- [WHAT THE TASK REQUIRES]: Your answer should be the entries below, reproduced character for character.

- [PROVIDED MATERIAL]:
● ● ●
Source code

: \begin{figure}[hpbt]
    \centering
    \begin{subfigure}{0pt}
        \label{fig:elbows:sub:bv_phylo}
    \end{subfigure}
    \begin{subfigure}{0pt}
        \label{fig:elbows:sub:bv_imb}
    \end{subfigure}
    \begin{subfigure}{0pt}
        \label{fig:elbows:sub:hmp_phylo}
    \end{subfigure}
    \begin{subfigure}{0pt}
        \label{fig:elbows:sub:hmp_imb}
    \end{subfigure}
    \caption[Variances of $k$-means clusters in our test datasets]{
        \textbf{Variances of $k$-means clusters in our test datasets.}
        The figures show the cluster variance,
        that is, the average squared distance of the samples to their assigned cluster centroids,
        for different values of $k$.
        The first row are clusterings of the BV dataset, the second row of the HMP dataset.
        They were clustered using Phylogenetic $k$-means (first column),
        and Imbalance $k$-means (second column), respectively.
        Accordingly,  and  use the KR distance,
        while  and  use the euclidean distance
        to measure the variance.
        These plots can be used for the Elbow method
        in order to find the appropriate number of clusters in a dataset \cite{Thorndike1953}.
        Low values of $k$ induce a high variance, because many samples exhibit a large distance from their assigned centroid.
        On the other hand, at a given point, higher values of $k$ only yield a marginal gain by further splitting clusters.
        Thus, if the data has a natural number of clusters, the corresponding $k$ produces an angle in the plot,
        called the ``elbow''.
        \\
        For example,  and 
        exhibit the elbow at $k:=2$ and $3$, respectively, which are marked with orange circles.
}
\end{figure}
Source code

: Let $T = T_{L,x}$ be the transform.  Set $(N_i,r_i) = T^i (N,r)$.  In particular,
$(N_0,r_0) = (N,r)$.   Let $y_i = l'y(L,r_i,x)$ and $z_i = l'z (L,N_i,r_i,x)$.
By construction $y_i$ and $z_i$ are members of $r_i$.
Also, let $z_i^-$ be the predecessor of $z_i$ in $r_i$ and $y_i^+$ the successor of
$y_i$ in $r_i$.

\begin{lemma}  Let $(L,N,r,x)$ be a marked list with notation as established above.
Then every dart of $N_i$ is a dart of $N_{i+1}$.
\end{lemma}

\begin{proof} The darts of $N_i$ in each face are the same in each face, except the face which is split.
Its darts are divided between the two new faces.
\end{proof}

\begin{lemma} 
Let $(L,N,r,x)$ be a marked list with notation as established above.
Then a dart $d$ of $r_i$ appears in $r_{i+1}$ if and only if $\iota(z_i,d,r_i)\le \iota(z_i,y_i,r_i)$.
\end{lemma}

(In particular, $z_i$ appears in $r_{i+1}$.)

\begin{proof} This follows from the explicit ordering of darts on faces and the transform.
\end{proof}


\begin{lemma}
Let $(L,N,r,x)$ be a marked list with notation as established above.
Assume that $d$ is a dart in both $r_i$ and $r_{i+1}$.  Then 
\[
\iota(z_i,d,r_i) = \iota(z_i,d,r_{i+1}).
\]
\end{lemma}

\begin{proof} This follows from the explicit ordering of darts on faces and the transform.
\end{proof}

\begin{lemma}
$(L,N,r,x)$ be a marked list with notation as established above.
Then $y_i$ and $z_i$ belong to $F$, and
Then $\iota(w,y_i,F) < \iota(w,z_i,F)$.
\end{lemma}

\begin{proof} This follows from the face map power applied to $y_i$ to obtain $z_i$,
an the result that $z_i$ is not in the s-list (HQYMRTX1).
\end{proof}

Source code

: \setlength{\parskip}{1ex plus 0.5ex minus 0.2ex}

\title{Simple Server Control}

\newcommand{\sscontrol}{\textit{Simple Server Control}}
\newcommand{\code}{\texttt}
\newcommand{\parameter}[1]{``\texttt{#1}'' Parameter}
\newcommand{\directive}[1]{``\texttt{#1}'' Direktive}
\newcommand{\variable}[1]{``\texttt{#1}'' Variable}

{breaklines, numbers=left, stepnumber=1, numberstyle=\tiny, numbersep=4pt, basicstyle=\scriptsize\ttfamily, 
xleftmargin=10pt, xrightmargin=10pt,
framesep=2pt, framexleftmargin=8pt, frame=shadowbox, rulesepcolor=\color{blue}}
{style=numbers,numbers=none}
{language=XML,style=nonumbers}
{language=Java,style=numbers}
● ● ●
- [YOUR SOLUTION]:
Source code

: \begin{figure}[hpbt]
    \centering
    \begin{subfigure}{0pt}
        \label{fig:elbows:sub:bv_phylo}
    \end{subfigure}
    \begin{subfigure}{0pt}
        \label{fig:elbows:sub:bv_imb}
    \end{subfigure}
    \begin{subfigure}{0pt}
        \label{fig:elbows:sub:hmp_phylo}
    \end{subfigure}
    \begin{subfigure}{0pt}
        \label{fig:elbows:sub:hmp_imb}
    \end{subfigure}
    \caption[Variances of $k$-means clusters in our test datasets]{
        \textbf{Variances of $k$-means clusters in our test datasets.}
        The figures show the cluster variance,
        that is, the average squared distance of the samples to their assigned cluster centroids,
        for different values of $k$.
        The first row are clusterings of the BV dataset, the second row of the HMP dataset.
        They were clustered using Phylogenetic $k$-means (first column),
        and Imbalance $k$-means (second column), respectively.
        Accordingly,  and  use the KR distance,
        while  and  use the euclidean distance
        to measure the variance.
        These plots can be used for the Elbow method
        in order to find the appropriate number of clusters in a dataset \cite{Thorndike1953}.
        Low values of $k$ induce a high variance, because many samples exhibit a large distance from their assigned centroid.
        On the other hand, at a given point, higher values of $k$ only yield a marginal gain by further splitting clusters.
        Thus, if the data has a natural number of clusters, the corresponding $k$ produces an angle in the plot,
        called the ``elbow''.
        \\
        For example,  and 
        exhibit the elbow at $k:=2$ and $3$, respectively, which are marked with orange circles.
}
\end{figure}
Source code

: Let $T = T_{L,x}$ be the transform.  Set $(N_i,r_i) = T^i (N,r)$.  In particular,
$(N_0,r_0) = (N,r)$.   Let $y_i = l'y(L,r_i,x)$ and $z_i = l'z (L,N_i,r_i,x)$.
By construction $y_i$ and $z_i$ are members of $r_i$.
Also, let $z_i^-$ be the predecessor of $z_i$ in $r_i$ and $y_i^+$ the successor of
$y_i$ in $r_i$.

\begin{lemma}  Let $(L,N,r,x)$ be a marked list with notation as established above.
Then every dart of $N_i$ is a dart of $N_{i+1}$.
\end{lemma}

\begin{proof} The darts of $N_i$ in each face are the same in each face, except the face which is split.
Its darts are divided between the two new faces.
\end{proof}

\begin{lemma} 
Let $(L,N,r,x)$ be a marked list with notation as established above.
Then a dart $d$ of $r_i$ appears in $r_{i+1}$ if and only if $\iota(z_i,d,r_i)\le \iota(z_i,y_i,r_i)$.
\end{lemma}

(In particular, $z_i$ appears in $r_{i+1}$.)

\begin{proof} This follows from the explicit ordering of darts on faces and the transform.
\end{proof}


\begin{lemma}
Let $(L,N,r,x)$ be a marked list with notation as established above.
Assume that $d$ is a dart in both $r_i$ and $r_{i+1}$.  Then 
\[
\iota(z_i,d,r_i) = \iota(z_i,d,r_{i+1}).
\]
\end{lemma}

\begin{proof} This follows from the explicit ordering of darts on faces and the transform.
\end{proof}

\begin{lemma}
$(L,N,r,x)$ be a marked list with notation as established above.
Then $y_i$ and $z_i$ belong to $F$, and
Then $\iota(w,y_i,F) < \iota(w,z_i,F)$.
\end{lemma}

\begin{proof} This follows from the face map power applied to $y_i$ to obtain $z_i$,
an the result that $z_i$ is not in the s-list (HQYMRTX1).
\end{proof}

Source code

: \setlength{\parskip}{1ex plus 0.5ex minus 0.2ex}

\title{Simple Server Control}

\newcommand{\sscontrol}{\textit{Simple Server Control}}
\newcommand{\code}{\texttt}
\newcommand{\parameter}[1]{``\texttt{#1}'' Parameter}
\newcommand{\directive}[1]{``\texttt{#1}'' Direktive}
\newcommand{\variable}[1]{``\texttt{#1}'' Variable}

{breaklines, numbers=left, stepnumber=1, numberstyle=\tiny, numbersep=4pt, basicstyle=\scriptsize\ttfamily, 
xleftmargin=10pt, xrightmargin=10pt,
framesep=2pt, framexleftmargin=8pt, frame=shadowbox, rulesepcolor=\color{blue}}
{style=numbers,numbers=none}
{language=XML,style=nonumbers}
{language=Java,style=numbers}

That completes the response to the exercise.